Prompt:
Count, please, the lines in the listing below that contain "dashboard", and reply with the count only.

Record set:
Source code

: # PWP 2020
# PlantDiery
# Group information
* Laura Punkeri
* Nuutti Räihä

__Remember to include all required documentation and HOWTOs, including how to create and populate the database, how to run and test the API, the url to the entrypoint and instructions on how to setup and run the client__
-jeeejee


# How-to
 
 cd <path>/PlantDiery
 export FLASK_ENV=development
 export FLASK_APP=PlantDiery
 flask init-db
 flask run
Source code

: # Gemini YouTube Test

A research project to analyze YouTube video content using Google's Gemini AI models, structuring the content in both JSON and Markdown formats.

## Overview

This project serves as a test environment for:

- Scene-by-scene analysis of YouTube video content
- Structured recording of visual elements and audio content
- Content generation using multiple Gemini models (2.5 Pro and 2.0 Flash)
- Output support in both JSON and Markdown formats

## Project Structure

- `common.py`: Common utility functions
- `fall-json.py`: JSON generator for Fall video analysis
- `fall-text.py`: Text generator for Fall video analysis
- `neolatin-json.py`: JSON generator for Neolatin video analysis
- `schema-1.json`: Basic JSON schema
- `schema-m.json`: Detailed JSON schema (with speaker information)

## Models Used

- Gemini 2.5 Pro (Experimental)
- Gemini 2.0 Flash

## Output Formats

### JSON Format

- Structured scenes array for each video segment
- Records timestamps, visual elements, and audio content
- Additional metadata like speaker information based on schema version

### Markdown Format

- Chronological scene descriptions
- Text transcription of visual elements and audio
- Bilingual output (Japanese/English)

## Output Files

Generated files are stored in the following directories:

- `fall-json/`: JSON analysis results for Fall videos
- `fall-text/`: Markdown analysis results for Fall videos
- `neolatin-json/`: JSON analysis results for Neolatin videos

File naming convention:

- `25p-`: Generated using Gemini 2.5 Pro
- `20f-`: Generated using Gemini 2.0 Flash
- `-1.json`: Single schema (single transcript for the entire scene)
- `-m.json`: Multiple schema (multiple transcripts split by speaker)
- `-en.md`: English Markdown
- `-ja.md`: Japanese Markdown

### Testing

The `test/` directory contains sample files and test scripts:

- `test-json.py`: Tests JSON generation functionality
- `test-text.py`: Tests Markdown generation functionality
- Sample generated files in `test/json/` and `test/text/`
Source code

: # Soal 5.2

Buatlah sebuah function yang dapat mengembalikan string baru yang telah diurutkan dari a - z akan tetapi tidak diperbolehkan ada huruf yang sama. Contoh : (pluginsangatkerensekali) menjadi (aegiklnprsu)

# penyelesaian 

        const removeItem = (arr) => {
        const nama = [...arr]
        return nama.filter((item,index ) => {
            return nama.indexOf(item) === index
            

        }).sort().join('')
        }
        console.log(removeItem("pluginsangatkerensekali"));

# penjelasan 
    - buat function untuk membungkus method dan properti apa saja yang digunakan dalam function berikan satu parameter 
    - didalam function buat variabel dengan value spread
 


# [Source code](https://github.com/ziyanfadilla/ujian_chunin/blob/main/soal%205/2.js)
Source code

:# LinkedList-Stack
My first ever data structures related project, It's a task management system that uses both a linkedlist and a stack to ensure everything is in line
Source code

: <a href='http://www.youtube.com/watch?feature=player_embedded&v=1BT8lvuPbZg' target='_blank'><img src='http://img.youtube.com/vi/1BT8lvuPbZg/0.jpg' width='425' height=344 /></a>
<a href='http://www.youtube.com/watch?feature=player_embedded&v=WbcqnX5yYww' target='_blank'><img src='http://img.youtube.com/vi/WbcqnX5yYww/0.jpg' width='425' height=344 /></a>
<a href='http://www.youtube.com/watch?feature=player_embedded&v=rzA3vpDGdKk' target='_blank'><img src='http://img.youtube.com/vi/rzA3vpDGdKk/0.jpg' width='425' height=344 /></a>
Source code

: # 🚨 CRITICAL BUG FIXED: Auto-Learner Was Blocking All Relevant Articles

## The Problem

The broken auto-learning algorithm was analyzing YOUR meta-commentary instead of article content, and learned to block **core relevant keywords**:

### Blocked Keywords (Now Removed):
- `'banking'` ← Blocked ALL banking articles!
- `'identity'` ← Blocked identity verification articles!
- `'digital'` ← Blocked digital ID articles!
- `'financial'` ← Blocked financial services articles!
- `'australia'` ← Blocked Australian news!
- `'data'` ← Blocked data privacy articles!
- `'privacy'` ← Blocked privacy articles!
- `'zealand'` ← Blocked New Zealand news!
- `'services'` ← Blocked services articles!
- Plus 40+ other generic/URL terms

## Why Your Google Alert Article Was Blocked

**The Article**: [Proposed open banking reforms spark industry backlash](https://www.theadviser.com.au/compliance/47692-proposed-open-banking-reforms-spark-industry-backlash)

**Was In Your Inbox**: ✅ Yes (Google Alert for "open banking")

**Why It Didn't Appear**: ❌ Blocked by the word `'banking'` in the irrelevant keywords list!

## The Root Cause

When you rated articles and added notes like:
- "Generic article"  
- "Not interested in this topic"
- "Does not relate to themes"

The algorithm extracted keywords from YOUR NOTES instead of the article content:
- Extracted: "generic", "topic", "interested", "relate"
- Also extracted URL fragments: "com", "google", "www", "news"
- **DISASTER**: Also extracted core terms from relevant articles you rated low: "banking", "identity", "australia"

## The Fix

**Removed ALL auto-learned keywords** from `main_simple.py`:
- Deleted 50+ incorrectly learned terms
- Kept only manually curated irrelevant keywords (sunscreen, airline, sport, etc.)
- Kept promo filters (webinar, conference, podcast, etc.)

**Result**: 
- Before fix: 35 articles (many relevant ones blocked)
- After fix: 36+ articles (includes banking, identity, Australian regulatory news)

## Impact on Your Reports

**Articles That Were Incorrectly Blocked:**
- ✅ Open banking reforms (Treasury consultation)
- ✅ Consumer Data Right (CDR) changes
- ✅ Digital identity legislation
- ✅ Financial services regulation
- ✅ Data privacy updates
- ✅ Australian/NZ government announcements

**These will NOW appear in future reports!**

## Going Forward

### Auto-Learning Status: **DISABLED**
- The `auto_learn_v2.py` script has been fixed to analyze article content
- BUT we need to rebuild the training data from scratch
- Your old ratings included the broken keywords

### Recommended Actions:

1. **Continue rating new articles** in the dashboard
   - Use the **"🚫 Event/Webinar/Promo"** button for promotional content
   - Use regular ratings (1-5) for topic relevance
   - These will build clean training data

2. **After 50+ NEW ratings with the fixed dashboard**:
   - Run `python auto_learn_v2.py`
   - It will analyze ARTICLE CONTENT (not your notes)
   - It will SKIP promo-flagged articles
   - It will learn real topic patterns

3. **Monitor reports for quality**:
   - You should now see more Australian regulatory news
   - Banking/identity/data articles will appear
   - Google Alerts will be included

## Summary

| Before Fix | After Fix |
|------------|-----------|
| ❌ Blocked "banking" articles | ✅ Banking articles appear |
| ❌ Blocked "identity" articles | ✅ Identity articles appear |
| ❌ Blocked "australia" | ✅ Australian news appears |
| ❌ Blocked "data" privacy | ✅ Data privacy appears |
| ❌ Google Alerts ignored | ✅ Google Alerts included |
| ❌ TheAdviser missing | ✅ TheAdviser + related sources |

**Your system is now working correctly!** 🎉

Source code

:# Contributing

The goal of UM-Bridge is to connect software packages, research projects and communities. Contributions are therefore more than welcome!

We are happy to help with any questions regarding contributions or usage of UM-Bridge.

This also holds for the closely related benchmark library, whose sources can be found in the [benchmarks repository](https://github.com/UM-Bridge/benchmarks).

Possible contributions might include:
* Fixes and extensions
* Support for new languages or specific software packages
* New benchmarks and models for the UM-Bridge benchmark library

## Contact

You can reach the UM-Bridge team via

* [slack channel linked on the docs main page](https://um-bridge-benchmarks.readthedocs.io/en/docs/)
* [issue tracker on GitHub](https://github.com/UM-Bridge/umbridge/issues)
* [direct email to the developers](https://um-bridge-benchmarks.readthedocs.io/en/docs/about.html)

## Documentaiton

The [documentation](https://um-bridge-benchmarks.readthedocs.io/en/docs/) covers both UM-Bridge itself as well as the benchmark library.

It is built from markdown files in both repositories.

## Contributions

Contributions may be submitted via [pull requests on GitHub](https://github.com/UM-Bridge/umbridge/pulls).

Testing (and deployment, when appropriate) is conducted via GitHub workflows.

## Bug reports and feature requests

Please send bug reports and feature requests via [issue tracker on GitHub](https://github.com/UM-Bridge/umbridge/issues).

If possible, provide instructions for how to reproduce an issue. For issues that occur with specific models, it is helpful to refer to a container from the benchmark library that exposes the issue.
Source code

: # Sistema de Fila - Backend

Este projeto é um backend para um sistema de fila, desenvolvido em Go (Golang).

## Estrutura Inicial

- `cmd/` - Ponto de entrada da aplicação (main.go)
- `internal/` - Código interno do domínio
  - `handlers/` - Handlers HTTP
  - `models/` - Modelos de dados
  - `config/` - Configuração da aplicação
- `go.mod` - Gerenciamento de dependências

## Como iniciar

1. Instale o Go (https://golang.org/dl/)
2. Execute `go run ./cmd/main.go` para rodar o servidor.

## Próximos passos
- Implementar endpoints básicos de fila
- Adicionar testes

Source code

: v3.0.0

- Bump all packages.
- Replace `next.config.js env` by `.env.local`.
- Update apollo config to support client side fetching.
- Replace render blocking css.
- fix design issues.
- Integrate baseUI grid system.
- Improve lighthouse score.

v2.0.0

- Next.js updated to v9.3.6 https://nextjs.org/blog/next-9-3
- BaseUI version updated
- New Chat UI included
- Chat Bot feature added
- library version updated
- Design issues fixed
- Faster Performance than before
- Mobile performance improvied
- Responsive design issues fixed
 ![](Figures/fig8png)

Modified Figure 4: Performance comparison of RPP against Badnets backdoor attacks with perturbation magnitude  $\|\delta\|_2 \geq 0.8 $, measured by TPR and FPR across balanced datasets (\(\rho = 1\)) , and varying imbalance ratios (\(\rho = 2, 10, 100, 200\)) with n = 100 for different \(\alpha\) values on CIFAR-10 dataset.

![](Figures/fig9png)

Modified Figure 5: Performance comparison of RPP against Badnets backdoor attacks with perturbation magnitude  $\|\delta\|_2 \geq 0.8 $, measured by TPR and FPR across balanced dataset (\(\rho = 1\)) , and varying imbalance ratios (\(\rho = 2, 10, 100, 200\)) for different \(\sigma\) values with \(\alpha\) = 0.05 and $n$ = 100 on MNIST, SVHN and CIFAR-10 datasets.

Written solution:
2